Peace Collective is among the first of many Toronto innovators to be featured in the BrainStation networking event, the Creators of Toronto Breakfast Series.

However, despite their overwhelming success in the past few years, the team has a more altruistic goal in mind.

Dhailieh charitable aspirations werre originally inspired by the popular shoe brand TOMS, which donated one pair of shoes to charitable causes for every pair purchased.

“I was mesmerized by the one-for-one model,”said Dhailieh. Almost immediately after deciding to start a business, he knew he wanted it to be about more than just the clothes.

He wanted his customers to associate Peace Collective with Canada and with charity.

“By me chasing my passion and doing what I love, I wanted to help future generations do the same,” said Dhailieh. “For every shirt you buy from us, it provides two healthy meals and a snack to a child in need.”

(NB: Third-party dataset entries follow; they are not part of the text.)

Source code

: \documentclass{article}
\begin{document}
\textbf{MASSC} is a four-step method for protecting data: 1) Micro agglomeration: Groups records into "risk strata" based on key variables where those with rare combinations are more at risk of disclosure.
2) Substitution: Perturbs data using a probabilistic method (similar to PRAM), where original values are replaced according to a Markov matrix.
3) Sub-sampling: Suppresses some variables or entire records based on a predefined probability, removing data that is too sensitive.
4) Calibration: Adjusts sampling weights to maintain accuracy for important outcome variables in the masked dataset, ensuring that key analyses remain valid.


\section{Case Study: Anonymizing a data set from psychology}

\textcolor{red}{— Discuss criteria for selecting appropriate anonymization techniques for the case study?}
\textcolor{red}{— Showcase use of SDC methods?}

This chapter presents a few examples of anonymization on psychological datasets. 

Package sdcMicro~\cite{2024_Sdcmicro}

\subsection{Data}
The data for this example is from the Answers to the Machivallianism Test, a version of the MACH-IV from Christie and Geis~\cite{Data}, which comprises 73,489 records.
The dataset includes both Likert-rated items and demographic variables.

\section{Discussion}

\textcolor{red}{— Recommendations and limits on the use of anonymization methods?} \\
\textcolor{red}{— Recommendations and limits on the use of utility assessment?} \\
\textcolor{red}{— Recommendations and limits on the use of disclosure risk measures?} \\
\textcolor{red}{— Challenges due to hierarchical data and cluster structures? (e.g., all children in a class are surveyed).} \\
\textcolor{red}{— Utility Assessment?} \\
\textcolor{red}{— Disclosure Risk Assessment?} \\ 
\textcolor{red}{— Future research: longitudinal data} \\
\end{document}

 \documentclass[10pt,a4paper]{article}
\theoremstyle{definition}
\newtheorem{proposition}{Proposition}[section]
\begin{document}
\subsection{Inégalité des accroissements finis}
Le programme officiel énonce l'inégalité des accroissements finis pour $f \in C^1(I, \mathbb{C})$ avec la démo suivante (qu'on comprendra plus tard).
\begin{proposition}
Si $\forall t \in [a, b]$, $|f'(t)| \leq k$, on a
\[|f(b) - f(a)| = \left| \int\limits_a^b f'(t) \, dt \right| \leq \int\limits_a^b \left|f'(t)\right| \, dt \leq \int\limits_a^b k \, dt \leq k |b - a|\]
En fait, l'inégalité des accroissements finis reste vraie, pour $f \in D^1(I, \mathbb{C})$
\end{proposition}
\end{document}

The team does this through the organization’s Breakfast for Learning. Furthermore however, Peace Collective offers their customers multiple opportunities to make a difference.

These include volunteering with the team, who goes out monthly to volunteer in the city, community involvement, where Peace Ambassadors can participate in a different activity or goal, and lastly, through donations.

Once everyone is full of bagels and thoroughly caffeinated, Dhailieh leaves BrainStation’s eager listeners with one final piece of advice.

“As you grow and deal with bigger companies, it’s harder to stay true to what you want to do.” He says the key to handling this dilemma is “knowing what you represent and making sure every decision complies with that.”